- _About this exercise_
Output exactly the lines between the line that contains "d'une VM </a><br/>" and the last line of the material, counting both.
*** Supplied data ***
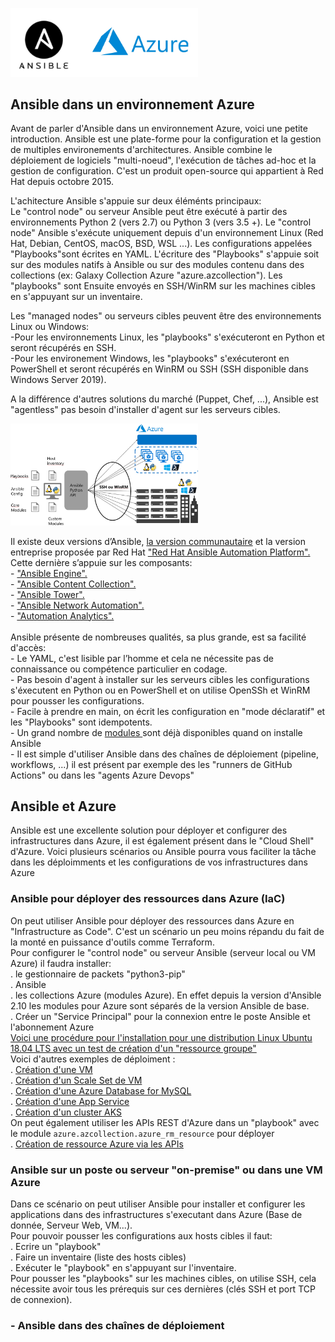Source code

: <p class="flotte">
 <img src="./png/aa.png" width='300'/>
</p>

## Ansible dans un environnement Azure<br/>
Avant de parler d'Ansible dans un environnement Azure, voici une petite introduction. Ansible est une plate-forme pour la configuration et la gestion de multiples environements d'architectures. Ansible combine le déploiement de logiciels "multi-noeud", l'exécution de tâches ad-hoc et la gestion de configuration. C'est un produit open-source qui appartient à Red Hat depuis octobre 2015. <br/>

L'achitecture Ansible s'appuie sur deux éléménts principaux:<br/>
Le "control node" ou serveur Ansible peut être exécuté à partir des environnements Python 2 (vers 2.7) ou Python 3 (vers 3.5 +). Le "control node" Ansible s'exécute uniquement depuis d'un environnement Linux (Red Hat, Debian, CentOS, macOS, BSD, WSL ...). Les configurations appelées "Playbooks"sont écrites en YAML. L'écriture des "Playbooks" s'appuie soit sur des modules natifs à Ansible ou sur des modules contenu dans des collections (ex: Galaxy Collection Azure "azure.azcollection"). Les "playbooks" sont Ensuite envoyés en SSH/WinRM sur les machines cibles en s'appuyant sur un inventaire. <br/>

Les "managed nodes" ou serveurs cibles peuvent être des environnements Linux ou Windows:<br/>
 -Pour les environnements Linux, les "playbooks" s'exécuteront en Python et seront récupérés en SSH.<br/>
 -Pour les environement Windows, les "playbooks" s'exécuteront en PowerShell et seront récupérés en WinRM ou SSH (SSH disponible dans Windows Server 2019).<br/>

A la différence d'autres solutions du marché (Puppet, Chef, ...), Ansible est "agentless" pas besoin d'installer d'agent sur les serveurs cibles.<br/>
<p class="flotte">
 <img src="./png/ansible-schema.png" width='300'/>
</p>
Il existe deux versions d’Ansible, <a href="www.ansible.com/community">la version communautaire</a> et la version entreprise proposée par Red Hat <a href="www.redhat.com/fr/technologies/management/ansible">"Red Hat Ansible Automation Platform".</a>
Cette dernière s’appuie sur les composants:<br/> 
 - <a href="https://www.ansible.com/products/engine">"Ansible Engine".</a><br/>
 - <a href="https://www.ansible.com/resources/webinars-training/collections-future-of-how-ansible-content-is-handled">"Ansible Content Collection".</a> <br/>
 - <a href="https://www.ansible.com/products/tower">"Ansible Tower".</a><br/>
 - <a href="https://www.redhat.com/cms/managed-files/ma-network-automation-for-everyone-e-book-f14954-201812-a4-fr.pdf">"Ansible Network Automation".</a><br/>
 - <a href="https://www.ansible.com/products/automation-analytics">"Automation Analytics".</a><br/></br>
Ansible présente de nombreuses qualités, sa plus grande, est sa facilité d'accès:<br/>
- Le YAML, c'est lisible par l’homme et cela ne nécessite pas de   connaissance ou compétence particulier en codage.<br/>
- Pas besoin d'agent à installer sur les serveurs cibles les configurations s'éxecutent en Python ou en PowerShell et on utilise OpenSSh et WinRM pour pousser les configurations.<br/>
- Facile à prendre en main, on écrit les configuration en "mode déclaratif" et les "Playbooks" sont idempotents.<br/>
- Un grand nombre de  <a href="https://docs.ansible.com/ansible/2.9/modules/list_of_all_modules.html"> modules </a> sont déjà disponibles quand on installe Ansible<br/>
- Il est simple d'utiliser Ansible dans des chaînes de déploiement (pipeline, workflows, ...) il est présent par exemple des les "runners de GitHub Actions" ou dans les "agents Azure Devops"<br/> 








## Ansible et Azure
Ansible est une excellente solution pour déployer et configurer des infrastructures dans Azure, il est également présent dans le "Cloud Shell" d'Azure. Voici plusieurs scénarios ou Ansible pourra vous faciliter la tâche dans les déploimments et les configurations de vos infrastructures dans Azure<br/>

### Ansible pour déployer des ressources dans Azure (IaC)<br/>
On peut utiliser Ansible pour déployer des ressources dans Azure en "Infrastructure as Code". C'est un scénario un peu moins répandu du fait de la monté en puissance d'outils comme Terraform.<br/>
Pour configurer le "control node" ou serveur Ansible (serveur local ou VM Azure) il faudra installer:<br/>
. le gestionnaire de packets "python3-pip"<br/>
. Ansible<br/>
. les collections Azure (modules Azure). En effet depuis la version d'Ansible 2.10 les modules pour Azure sont séparés de la version Ansible de base.<br/>
. Créer un "Service Principal" pour la connexion entre le poste Ansible et l'abonnement Azure<br/> 
 <a href="https://github.com/Pierre-Chesne/Ansible_Azure/tree/main/Installation"> Voici une procédure pour l'installation pour une distribution Linux Ubuntu 18.04 LTS avec un test de création d'un "ressource groupe" </a> <br/>
 Voici d'autres exemples de déploiment :<br/>
 . <a href="https://github.com/Pierre-Chesne/Ansible_Azure/tree/main/Playbooks/IaC/VM"> Création d'une VM </a><br/>
 . <a href="https://github.com/Pierre-Chesne/Ansible_Azure/tree/main/Playbooks/IaC/VMSS"> Création d'un Scale Set de VM</a><br/>
 . <a href="https://github.com/Pierre-Chesne/Ansible_Azure/tree/main/Playbooks/IaC/Mysql">Création d'une Azure Database for MySQL</a><br/>
 . <a href="https://github.com/Pierre-Chesne/Ansible_Azure/tree/main/Playbooks/IaC/AppService">Création d'une App Service</a><br/>
 . <a href="https://github.com/Pierre-Chesne/Ansible_Azure/tree/main/Playbooks/IaC/AKS">Création d'un cluster AKS</a><br/>
 On peut également utiliser les APIs REST d'Azure dans un "playbook" avec le module ``azure.azcollection.azure_rm_resource`` pour déployer <br/>
 . <a href="https://github.com/Pierre-Chesne/Ansible_Azure/tree/main/Playbooks/IaC/API">Création de ressource Azure via les APIs</a><br/> 

 ### Ansible sur un poste ou serveur "on-premise" ou dans une VM Azure<br/>
 Dans ce scénario on peut utiliser Ansible pour installer et configurer les applications dans des infrastructures s'executant dans Azure (Base de donnée, Serveur Web, VM...).<br/>Pour pouvoir pousser les configurations aux hosts cibles il faut:<br/>
 . Ecrire un "playbook"<br/>
 . Faire un inventaire (liste des hosts cibles)<br/>
 . Exécuter le "playbook" en s'appuyant sur l'inventaire.<br/>
 Pour pousser les "playbooks" sur les machines cibles, on utilise SSH, cela nécessite avoir tous les prérequis sur ces dernières (clés SSH et port TCP de connexion).<br/>  

### - Ansible dans des chaînes de déploiement<br/>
*** End of Supplied data ***
- _Output_
 . <a href="https://github.com/Pierre-Chesne/Ansible_Azure/tree/main/Playbooks/IaC/VM"> Création d'une VM </a><br/>
 . <a href="https://github.com/Pierre-Chesne/Ansible_Azure/tree/main/Playbooks/IaC/VMSS"> Création d'un Scale Set de VM</a><br/>
 . <a href="https://github.com/Pierre-Chesne/Ansible_Azure/tree/main/Playbooks/IaC/Mysql">Création d'une Azure Database for MySQL</a><br/>
 . <a href="https://github.com/Pierre-Chesne/Ansible_Azure/tree/main/Playbooks/IaC/AppService">Création d'une App Service</a><br/>
 . <a href="https://github.com/Pierre-Chesne/Ansible_Azure/tree/main/Playbooks/IaC/AKS">Création d'un cluster AKS</a><br/>
 On peut également utiliser les APIs REST d'Azure dans un "playbook" avec le module ``azure.azcollection.azure_rm_resource`` pour déployer <br/>
 . <a href="https://github.com/Pierre-Chesne/Ansible_Azure/tree/main/Playbooks/IaC/API">Création de ressource Azure via les APIs</a><br/> 

 ### Ansible sur un poste ou serveur "on-premise" ou dans une VM Azure<br/>
 Dans ce scénario on peut utiliser Ansible pour installer et configurer les applications dans des infrastructures s'executant dans Azure (Base de donnée, Serveur Web, VM...).<br/>Pour pouvoir pousser les configurations aux hosts cibles il faut:<br/>
 . Ecrire un "playbook"<br/>
 . Faire un inventaire (liste des hosts cibles)<br/>
 . Exécuter le "playbook" en s'appuyant sur l'inventaire.<br/>
 Pour pousser les "playbooks" sur les machines cibles, on utilise SSH, cela nécessite avoir tous les prérequis sur ces dernières (clés SSH et port TCP de connexion).<br/>  

### - Ansible dans des chaînes de déploiement<br/>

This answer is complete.